Mount Myōkō (妙高山, Myōkō-san) is an active stratovolcano in Honshu, Japan. It is situated at the southwest of Myōkō city, Niigata Prefecture, and a part of Myōkō-Togakushi Renzan National Park. Mount Myōkō is listed as one of 100 Famous Japanese Mountains, and together with Mount Yahiko (弥彦山, Yahiko-yama), it is well known as the "famous mountain" of Niigata Prefecture.

==Name==
Echigofuji (越後富士) is another name given to this mountain. Being close to the border with Nagano Prefecture, it is linked to those on the Nagano side as one of the Five Peaks in Hokushin (北信五岳, hokushingogaku). The mountain was originally named Mount Koshinonaka (越の中山, koshinonakayama) but was later changed to Mount Myōkō (名香山, Myōkōsan). This can be also written as 妙高山, in order to make use of two "lucky" characters.
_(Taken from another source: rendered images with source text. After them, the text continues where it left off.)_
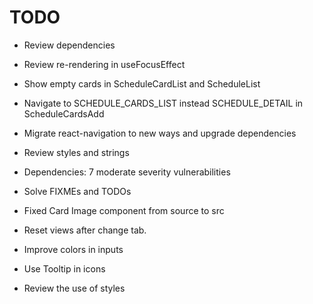 # TODO

- Review dependencies
- Review re-rendering in useFocusEffect
- Show empty cards in ScheduleCardList and ScheduleList
- Navigate to SCHEDULE_CARDS_LIST instead SCHEDULE_DETAIL in ScheduleCardsAdd
- Migrate react-navigation to new ways and upgrade dependencies

- Review styles and strings
- Dependencies: 7 moderate severity vulnerabilities
- Solve FIXMEs and TODOs
- Fixed Card Image component from source to src
- Reset views after change tab.
- Improve colors in inputs
- Use Tooltip in icons
- Review the use of styles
== Geology and geography ==
Mount Myōkō was formed beginning about 300,000 years ago, in a series of eruptions producing a broad spectrum of lava types including basalt, andesite, and dacite. Its maximum height is estimated to have been between 2800 m and 2900 m, but it presently reaches only 2454 m. Around 19,000 years ago, the top was blown off in a major eruption, forming a 3 km wide caldera. About 6,000 years ago, the central crater developed and assumed its present shape. A lava dome forms the volcano's present summit. The most recent eruptions about 4,300 years ago produced pyroclastic flows down the eastern flanks. Present activity is solfataric from fumaroles near the lava dome where sulfur was once mined.
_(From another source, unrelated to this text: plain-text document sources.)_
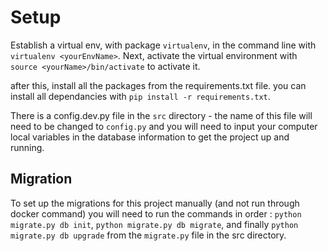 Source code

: # Setup

Establish a virtual env, with package `virtualenv`, in the command line with `virtualenv <yourEnvName>`. Next, activate the virtual environment with `source <yourName>/bin/activate` to activate it.

after this, install all the packages from the requirements.txt file. you can install all dependancies with `pip install -r requirements.txt`.

There is a config.dev.py file in the `src` directory - the name of this file will need to be changed to `config.py` and you will need to input your computer local variables in the database information to get the project up and running.

## Migration

To set up the migrations for this project manually (and not run through docker command) you will need to run the commands in order : `python migrate.py db init`, `python migrate.py db migrate`, and finally `python migrate.py db upgrade` from the `migrate.py` file in the src directory.
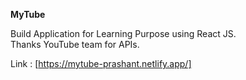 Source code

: **MyTube**

Build Application for Learning Purpose using React JS.\
Thanks YouTube team for APIs.

Link : [https://mytube-prashant.netlify.app/]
There are onsen and ski resorts at the foot of the mountain, including Akakura, Suginohara and Ikenotaira.

== Related facts ==
The heavy cruiser Myōkō of the Imperial Japanese Navy and an Aegis destroyer of the Japan Maritime Self-Defense Force are named after this mountain. The JR East train service Myōkō is also named after the mountain.

The mountain appears invariably in school songs of elementary and middle schools in the Jōetsu Region.

In 1990 the Nippon Jamboree, a camping festival, was held on the Myōkō plateau (妙高高原, myōkōkōgen) during which the participants climbed the mountain.